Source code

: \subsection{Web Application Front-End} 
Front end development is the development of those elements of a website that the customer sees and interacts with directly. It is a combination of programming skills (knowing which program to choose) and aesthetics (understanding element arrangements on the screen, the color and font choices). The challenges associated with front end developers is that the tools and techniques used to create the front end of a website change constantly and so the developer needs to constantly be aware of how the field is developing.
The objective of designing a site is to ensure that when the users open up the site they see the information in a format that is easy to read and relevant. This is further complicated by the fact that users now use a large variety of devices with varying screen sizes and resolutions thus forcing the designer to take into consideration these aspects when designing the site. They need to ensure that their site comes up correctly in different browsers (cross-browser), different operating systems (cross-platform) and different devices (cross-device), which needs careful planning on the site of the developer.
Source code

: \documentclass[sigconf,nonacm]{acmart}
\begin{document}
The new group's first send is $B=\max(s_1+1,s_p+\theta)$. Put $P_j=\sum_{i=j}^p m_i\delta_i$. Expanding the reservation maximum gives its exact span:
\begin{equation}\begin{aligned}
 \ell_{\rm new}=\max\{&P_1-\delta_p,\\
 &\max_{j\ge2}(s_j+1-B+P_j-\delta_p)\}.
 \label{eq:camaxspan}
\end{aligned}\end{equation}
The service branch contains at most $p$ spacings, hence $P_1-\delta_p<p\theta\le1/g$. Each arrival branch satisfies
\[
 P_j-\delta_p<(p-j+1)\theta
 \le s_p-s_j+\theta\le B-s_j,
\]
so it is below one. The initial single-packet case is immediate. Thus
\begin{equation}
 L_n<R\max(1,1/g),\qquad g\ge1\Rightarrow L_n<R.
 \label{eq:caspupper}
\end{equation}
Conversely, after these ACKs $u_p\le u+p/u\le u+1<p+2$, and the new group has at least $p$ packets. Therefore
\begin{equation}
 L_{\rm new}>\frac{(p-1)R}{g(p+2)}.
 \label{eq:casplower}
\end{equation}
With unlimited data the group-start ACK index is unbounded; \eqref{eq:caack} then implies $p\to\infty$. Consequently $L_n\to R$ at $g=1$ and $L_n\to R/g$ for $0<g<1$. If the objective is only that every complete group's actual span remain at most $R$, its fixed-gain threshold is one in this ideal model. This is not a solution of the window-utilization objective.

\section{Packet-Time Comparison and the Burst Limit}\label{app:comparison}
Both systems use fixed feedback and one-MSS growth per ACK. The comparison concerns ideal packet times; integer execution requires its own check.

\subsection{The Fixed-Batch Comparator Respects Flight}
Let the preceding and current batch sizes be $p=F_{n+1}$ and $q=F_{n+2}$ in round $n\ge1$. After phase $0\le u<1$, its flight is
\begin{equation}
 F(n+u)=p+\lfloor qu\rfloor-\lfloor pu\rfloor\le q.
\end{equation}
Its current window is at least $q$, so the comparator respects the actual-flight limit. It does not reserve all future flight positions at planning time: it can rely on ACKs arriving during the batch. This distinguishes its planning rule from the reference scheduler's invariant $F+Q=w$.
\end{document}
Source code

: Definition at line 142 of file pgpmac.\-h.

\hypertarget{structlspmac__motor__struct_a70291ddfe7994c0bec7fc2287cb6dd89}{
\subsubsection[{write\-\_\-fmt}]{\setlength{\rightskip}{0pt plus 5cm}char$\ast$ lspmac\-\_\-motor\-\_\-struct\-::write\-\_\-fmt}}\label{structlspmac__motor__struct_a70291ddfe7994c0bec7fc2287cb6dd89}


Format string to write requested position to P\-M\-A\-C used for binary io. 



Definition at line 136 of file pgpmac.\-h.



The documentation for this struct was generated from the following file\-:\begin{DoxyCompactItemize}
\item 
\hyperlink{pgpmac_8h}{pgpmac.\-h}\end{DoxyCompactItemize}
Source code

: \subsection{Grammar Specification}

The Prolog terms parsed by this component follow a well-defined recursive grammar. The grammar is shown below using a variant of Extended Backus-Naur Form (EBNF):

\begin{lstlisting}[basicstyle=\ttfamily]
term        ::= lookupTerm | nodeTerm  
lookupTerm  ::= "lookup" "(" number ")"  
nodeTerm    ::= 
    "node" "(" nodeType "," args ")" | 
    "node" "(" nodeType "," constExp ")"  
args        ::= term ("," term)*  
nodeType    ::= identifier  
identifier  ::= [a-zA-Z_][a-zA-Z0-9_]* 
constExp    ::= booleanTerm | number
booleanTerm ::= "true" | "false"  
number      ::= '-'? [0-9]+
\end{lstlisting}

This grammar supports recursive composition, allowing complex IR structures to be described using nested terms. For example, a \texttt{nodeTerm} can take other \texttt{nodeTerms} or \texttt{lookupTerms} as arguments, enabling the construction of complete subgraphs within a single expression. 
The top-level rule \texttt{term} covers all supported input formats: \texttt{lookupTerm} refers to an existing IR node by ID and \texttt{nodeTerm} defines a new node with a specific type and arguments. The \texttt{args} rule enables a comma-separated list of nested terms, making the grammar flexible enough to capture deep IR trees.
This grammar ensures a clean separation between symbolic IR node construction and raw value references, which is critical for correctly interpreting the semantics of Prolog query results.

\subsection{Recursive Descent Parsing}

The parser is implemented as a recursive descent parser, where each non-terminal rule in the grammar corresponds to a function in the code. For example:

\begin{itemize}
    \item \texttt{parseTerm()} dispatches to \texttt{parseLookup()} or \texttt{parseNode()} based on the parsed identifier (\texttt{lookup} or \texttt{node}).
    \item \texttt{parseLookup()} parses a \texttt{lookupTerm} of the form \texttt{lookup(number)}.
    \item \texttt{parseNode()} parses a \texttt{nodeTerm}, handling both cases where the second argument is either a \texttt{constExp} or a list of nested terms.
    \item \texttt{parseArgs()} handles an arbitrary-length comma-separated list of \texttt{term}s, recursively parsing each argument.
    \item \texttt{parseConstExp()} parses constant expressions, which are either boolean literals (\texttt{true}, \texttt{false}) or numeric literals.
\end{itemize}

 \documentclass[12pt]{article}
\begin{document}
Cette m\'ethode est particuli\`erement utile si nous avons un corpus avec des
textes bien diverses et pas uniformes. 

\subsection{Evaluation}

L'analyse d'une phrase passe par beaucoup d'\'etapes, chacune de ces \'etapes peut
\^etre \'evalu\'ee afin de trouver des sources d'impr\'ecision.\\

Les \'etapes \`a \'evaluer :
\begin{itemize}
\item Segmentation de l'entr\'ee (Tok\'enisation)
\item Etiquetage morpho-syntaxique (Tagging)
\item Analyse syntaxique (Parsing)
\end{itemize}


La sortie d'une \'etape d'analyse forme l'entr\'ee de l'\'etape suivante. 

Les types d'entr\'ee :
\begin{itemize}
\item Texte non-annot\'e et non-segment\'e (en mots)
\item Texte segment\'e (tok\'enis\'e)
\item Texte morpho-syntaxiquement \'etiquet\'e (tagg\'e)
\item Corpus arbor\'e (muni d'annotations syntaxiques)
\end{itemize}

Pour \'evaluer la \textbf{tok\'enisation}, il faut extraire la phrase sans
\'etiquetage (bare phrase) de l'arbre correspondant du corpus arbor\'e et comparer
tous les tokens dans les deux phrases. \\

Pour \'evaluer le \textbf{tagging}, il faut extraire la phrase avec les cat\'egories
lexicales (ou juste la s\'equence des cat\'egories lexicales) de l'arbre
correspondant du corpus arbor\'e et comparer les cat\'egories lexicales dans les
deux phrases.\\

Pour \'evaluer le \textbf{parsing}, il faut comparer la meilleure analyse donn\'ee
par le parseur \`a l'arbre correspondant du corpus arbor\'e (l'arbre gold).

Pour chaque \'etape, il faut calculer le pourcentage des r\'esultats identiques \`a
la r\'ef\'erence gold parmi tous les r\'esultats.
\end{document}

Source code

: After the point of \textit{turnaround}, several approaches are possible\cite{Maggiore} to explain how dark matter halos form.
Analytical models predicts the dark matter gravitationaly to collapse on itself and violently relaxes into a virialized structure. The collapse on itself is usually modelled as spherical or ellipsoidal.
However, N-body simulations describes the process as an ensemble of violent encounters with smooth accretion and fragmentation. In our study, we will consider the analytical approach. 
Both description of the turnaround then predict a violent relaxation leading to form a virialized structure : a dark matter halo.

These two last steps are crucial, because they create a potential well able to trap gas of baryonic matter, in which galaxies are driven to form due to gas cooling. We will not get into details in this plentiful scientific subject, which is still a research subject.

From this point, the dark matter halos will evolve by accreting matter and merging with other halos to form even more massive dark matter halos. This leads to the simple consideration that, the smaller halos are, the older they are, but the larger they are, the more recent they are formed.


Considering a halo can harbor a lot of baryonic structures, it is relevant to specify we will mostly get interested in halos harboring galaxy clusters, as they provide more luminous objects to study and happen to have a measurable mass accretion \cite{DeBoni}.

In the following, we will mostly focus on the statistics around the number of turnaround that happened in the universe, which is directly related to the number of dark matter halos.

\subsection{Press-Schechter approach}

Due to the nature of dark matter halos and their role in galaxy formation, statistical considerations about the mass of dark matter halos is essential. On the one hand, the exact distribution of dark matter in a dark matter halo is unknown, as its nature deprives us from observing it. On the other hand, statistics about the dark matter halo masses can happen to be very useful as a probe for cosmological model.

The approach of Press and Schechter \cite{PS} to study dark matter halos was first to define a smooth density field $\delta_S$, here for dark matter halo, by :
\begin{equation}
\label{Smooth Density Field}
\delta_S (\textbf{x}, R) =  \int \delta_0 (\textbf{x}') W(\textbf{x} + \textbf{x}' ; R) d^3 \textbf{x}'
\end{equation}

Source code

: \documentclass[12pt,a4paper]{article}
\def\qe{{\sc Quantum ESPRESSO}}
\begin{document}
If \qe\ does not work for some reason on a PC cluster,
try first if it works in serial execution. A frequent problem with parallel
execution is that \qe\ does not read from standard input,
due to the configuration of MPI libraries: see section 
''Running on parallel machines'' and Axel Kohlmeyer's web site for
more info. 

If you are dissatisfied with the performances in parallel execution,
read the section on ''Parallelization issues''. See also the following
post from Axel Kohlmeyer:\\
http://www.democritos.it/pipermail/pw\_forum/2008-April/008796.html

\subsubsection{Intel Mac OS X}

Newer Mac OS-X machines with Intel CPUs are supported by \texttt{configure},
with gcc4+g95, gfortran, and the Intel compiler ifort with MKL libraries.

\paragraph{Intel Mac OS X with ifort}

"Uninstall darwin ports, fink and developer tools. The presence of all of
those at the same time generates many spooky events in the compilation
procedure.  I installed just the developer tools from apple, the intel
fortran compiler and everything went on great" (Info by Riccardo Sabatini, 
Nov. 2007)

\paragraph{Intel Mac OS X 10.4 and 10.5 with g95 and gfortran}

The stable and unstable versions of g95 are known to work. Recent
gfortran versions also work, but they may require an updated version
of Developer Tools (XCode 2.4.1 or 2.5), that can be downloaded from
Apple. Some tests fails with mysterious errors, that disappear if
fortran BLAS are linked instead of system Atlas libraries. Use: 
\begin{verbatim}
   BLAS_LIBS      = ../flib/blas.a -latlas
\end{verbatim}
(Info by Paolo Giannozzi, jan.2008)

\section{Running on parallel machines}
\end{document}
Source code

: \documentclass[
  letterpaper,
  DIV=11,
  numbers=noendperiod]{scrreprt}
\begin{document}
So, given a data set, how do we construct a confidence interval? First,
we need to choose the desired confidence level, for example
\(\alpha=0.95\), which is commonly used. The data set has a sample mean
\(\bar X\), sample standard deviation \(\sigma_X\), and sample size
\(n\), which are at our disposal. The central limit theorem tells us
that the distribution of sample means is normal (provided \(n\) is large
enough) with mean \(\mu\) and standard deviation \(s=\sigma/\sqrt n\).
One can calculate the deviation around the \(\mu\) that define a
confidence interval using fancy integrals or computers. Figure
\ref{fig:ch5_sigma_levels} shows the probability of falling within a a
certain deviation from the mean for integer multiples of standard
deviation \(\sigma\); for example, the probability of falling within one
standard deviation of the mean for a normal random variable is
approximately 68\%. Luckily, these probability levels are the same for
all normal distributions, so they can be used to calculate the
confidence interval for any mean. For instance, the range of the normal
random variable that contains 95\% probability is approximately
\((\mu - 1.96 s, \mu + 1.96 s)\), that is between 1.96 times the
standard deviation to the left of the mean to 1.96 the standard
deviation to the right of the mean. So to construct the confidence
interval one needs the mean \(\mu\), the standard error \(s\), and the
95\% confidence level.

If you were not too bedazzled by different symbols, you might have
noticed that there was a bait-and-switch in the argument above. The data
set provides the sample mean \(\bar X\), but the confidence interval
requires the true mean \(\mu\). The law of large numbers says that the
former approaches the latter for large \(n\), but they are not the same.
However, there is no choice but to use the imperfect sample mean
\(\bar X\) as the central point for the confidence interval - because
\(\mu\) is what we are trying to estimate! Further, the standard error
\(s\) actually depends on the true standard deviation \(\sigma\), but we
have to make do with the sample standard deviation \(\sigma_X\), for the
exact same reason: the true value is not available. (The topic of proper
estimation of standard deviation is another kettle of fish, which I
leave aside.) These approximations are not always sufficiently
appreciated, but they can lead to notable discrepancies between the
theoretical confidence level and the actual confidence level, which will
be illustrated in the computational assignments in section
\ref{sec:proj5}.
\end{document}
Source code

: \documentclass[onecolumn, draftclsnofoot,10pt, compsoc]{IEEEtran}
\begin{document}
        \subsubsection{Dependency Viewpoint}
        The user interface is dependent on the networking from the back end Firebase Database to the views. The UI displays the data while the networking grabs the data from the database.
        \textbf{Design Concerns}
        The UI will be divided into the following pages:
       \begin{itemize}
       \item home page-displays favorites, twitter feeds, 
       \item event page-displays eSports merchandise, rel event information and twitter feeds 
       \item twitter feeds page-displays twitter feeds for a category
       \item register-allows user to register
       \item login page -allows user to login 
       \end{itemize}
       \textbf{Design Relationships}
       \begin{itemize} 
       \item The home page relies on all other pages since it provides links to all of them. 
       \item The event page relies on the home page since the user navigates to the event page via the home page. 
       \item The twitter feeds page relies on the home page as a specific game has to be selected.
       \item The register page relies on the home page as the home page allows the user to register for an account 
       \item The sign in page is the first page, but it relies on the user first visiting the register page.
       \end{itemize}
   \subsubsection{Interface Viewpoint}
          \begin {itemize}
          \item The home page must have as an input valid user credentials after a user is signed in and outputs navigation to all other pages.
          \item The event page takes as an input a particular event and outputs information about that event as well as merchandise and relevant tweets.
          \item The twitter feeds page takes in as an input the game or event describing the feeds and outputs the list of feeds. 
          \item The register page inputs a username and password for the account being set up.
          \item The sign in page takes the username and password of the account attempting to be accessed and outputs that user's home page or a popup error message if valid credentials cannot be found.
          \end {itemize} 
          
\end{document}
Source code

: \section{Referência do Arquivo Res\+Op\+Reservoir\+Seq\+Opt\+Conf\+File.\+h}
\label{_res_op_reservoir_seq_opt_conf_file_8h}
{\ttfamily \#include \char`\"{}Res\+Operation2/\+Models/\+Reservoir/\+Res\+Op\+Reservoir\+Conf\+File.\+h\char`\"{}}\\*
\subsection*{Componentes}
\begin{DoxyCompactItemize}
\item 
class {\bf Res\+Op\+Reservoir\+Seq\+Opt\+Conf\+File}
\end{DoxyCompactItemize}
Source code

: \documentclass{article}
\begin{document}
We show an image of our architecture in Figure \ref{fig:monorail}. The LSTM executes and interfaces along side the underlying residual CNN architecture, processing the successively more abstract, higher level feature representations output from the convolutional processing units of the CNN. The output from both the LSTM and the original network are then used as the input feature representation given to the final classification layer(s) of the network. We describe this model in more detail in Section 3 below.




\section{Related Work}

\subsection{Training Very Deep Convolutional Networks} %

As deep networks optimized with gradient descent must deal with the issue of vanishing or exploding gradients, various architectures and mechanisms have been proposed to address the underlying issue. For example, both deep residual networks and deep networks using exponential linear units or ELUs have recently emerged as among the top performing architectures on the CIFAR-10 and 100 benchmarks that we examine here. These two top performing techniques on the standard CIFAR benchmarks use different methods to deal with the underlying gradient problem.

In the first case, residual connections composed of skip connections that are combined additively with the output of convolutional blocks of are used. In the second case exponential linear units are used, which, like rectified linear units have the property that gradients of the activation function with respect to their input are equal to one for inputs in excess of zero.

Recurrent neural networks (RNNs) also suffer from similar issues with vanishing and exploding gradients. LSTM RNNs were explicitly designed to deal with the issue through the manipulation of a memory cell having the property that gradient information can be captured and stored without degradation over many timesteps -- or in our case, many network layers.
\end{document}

━━━━

■ Task
Whenever the string "same" shows up in a line of the entries, copy that line.

■ Response below
those at the same time generates many spooky events in the compilation
approximately 68\%. Luckily, these probability levels are the same for
former approaches the latter for large \(n\), but they are not the same.
exact same reason: the true value is not available. (The topic of proper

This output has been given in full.